Isn’t it awful when you see a slow-moving trainwreck unfolding before your very eyes?
Like two trains on a collision course, the speed may not be too great but the inevitability and magnitude of the crash can’t be doubted.
If only this could have been predicted or avoided somehow…
I don’t know, maybe with central banks following rules-based interest rates such as the “Taylor rule” (???) instead of breeding an environment the past 10 years of low interest rate loans to anyone with a business plan and a pulse?
Could that have helped?
Interesting times lie ahead, for sure.
Oof. Ouch. Owie. This is bad.
“Those who do not learn from history are doomed to repeat it”
The last 10 years of a roaring economy were pretty sweet weren’t they? Welp, fun’s over.

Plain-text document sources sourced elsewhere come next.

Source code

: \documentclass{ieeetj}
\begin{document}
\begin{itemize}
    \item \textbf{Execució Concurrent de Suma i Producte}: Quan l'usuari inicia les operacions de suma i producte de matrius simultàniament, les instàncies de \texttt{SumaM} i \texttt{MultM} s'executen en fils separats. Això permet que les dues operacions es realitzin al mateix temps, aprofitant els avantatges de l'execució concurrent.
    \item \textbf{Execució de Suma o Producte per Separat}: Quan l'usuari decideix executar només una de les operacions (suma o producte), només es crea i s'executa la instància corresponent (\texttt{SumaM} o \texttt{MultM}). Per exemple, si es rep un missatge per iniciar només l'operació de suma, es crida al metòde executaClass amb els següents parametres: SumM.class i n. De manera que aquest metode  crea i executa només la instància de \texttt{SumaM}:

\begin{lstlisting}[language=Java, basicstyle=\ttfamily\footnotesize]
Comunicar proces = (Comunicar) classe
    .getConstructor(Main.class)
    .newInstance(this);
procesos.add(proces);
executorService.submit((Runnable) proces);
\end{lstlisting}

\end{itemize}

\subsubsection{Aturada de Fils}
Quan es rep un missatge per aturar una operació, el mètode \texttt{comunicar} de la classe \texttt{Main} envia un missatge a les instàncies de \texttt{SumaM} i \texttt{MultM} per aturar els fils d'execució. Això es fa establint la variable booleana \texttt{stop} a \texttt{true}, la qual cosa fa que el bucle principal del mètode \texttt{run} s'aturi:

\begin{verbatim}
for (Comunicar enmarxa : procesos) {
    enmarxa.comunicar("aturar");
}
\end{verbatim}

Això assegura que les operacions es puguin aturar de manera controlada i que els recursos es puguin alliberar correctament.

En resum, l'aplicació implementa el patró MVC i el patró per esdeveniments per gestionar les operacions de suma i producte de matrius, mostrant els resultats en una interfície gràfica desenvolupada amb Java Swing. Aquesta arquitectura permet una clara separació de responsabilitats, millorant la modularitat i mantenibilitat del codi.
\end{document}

Japan’s asset bubble pop in 1989/90 showed us even a strong economy can be subject to mismanagement. In their (and now our) case, this takes the form perpetually of low interest rates and too easy loans in a roaring economy.
These low rates leave a mess in the making for when a recession actually *does* hit and rates can’t be lowered any further.
I’m not a smart man, but I would wager that “helicopter drops” and other forms of fiscal stimulus (at this point likely to be based on QE) will be only meekly effectual at best.
This is not a demand crisis a la 08, so throwing money at the issue won’t work the way it did back then. Be smart. Look at the problem from all sides. What we’re encountering is a public health, labor, and supply problem. Throw money at that instead.
Ineffectual and poorly though out stimulus could serve only serve to weaken the dollar.